Exercise prompt.
Print each entry word for word without images.

Input data.
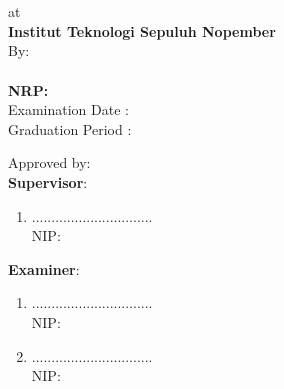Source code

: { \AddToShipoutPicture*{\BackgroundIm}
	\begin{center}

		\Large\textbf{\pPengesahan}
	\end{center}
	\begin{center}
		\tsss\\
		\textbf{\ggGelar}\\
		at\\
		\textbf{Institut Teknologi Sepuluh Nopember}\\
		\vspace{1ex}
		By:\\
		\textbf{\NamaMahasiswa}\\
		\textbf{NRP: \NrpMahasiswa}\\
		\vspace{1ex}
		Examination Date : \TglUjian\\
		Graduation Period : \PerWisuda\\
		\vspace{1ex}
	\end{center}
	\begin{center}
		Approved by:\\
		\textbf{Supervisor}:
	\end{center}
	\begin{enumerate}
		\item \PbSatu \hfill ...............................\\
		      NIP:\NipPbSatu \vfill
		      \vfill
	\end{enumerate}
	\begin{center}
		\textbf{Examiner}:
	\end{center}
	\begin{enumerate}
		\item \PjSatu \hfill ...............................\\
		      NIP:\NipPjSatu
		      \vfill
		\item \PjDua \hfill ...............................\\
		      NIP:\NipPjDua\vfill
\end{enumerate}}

Result for this task.
Source code

: { \AddToShipoutPicture*{\BackgroundIm}
	\begin{center}

		\Large\textbf{\pPengesahan}
	\end{center}
	\begin{center}
		\tsss\\
		\textbf{\ggGelar}\\
		at\\
		\textbf{Institut Teknologi Sepuluh Nopember}\\
		\vspace{1ex}
		By:\\
		\textbf{\NamaMahasiswa}\\
		\textbf{NRP: \NrpMahasiswa}\\
		\vspace{1ex}
		Examination Date : \TglUjian\\
		Graduation Period : \PerWisuda\\
		\vspace{1ex}
	\end{center}
	\begin{center}
		Approved by:\\
		\textbf{Supervisor}:
	\end{center}
	\begin{enumerate}
		\item \PbSatu \hfill ...............................\\
		      NIP:\NipPbSatu \vfill
		      \vfill
	\end{enumerate}
	\begin{center}
		\textbf{Examiner}:
	\end{center}
	\begin{enumerate}
		\item \PjSatu \hfill ...............................\\
		      NIP:\NipPjSatu
		      \vfill
		\item \PjDua \hfill ...............................\\
		      NIP:\NipPjDua\vfill
\end{enumerate}}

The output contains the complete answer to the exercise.